The Bangko Sentral ng Pilipinas (BSP) reported yesterday that the full 2006 remittances from OFWs was $500 million higher than the projected total for the year.
Compared to the total OFW remittances that went through banks in 2005, the BSP said the 2006 record was 19.4 percent higher.
The strongest inflow thus far came in last December, reaching $1.3 billion and rising by 37.2 percent compared to the year-ago level.
"This is also the highest monthly remittance level ever recorded thus far," the BSP said in its yearend remittance report.
According to the BSP, the strength of cash remittances has been traced to two major factors that have kept monthly OFW inflows in excess of the billion-dollar level for eight consecutive months last year.
BSP Governor Amando M. Tetangco Jr. said throughout 2006,more Filipino workers were sent abroad and 97 percent of them sent money through banks.
He said financial institutions have been aggressively providing innovative services to make it easier and cheaper for OFWs to channel their money through banks.
Preliminary data from the Philippine Overseas Employment Administration (POEA) indicated that in 2006, new hires and rehires showed annual deployment reaching 1.1 million. This reflected a 10.5 percent year-on-year growth.
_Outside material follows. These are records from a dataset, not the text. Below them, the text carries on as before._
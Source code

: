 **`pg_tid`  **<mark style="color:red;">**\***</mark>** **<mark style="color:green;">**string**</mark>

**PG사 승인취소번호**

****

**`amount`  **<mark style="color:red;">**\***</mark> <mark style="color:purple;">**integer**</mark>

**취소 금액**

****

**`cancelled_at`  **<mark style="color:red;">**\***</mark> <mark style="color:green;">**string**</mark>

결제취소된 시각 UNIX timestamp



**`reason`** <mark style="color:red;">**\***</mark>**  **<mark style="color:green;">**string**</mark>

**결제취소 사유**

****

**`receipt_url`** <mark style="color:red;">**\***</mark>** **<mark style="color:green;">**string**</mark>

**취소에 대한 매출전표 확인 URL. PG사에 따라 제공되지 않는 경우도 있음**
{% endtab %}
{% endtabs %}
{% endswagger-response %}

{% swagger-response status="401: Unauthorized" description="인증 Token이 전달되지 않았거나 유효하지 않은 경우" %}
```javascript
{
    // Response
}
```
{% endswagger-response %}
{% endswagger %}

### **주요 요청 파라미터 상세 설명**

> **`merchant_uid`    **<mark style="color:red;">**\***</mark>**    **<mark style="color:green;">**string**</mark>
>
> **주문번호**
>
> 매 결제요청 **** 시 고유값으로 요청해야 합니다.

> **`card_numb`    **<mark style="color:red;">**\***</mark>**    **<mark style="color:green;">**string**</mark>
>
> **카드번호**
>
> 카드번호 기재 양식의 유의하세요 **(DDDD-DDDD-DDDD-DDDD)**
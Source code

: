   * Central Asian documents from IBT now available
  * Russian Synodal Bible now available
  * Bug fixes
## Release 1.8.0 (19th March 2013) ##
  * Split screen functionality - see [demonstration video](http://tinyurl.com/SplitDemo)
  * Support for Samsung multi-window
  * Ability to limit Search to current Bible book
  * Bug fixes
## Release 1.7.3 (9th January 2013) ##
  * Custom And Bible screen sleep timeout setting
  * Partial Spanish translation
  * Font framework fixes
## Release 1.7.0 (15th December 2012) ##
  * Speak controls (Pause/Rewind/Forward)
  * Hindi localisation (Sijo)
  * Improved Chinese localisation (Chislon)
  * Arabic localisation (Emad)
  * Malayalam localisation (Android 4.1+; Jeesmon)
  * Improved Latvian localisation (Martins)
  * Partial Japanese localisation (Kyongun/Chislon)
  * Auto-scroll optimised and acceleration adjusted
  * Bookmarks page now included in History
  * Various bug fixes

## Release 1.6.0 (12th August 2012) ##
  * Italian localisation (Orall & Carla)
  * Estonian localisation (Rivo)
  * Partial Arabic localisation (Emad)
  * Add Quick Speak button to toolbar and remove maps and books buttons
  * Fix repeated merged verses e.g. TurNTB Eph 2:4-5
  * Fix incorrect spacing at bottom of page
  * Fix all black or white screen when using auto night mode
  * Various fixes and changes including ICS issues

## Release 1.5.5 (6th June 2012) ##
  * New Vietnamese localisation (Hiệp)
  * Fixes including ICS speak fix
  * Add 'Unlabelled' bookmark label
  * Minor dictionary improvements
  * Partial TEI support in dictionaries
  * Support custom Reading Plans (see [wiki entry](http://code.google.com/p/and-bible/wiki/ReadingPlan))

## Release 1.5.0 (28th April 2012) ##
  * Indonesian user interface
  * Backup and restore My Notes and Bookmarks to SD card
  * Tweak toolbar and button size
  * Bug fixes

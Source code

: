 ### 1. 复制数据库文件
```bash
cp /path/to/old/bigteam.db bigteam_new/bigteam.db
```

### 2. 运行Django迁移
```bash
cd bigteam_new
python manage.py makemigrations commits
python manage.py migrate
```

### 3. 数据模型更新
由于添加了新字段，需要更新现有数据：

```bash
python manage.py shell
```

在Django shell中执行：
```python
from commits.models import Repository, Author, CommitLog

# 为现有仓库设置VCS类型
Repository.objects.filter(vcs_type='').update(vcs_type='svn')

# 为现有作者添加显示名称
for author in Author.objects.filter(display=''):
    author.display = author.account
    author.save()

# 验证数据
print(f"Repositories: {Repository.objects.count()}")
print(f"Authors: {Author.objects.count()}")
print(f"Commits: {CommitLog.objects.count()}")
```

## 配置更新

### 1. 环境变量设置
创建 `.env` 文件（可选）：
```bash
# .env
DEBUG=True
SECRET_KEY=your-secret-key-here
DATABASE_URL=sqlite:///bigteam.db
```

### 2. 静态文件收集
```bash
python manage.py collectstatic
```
By type of worker, the POEA reported that the number of deployed land-based workers was higher by 12.2 percent at 831,318 while the number of sea-based workers went up 5.2 percent to 260,737.
There are now more than eight million Filipinos working overseas, or nearly a tenth of the country’s population.
According to Tetangco, the demand for OFWs is expected to increase further as the government made deployment a priority program, intensifying its human resource development and training programs for potential workers.
The government has intensified its efforts to increase the export of labor, funding programs geared at improving Filipino workers’ competitive advantage over those from other labor-providing countries.
On top of the increase in labor deployment, the BSP said banks and non-bank remittance companies have been competing intensely to make remittances faster, safer and more efficient.
Specifically, remittance channels have improved the platform for remittances through adoption of advanced systems and new technologies such as Internet/online banking, phone banking and through short messaging system.
The BSP said banks have also developed enhanced and expanded financial products and services to attract OFWs such as bills payment arrangements, international money/cash cards, remittance network expansion and new correspondent remittance agreements with host countries.
"The link-up of the three major ATM networks also facilitated the access by beneficiaries to the formal channels of remittance transfers," Tetangco said.
The bulk of OFW remittances still came from the US, Saudi Arabia, Canada, Italy, the United Kingdom, Japan, the United Arab Emirates, Hong Kong, Singapore, and Taiwan.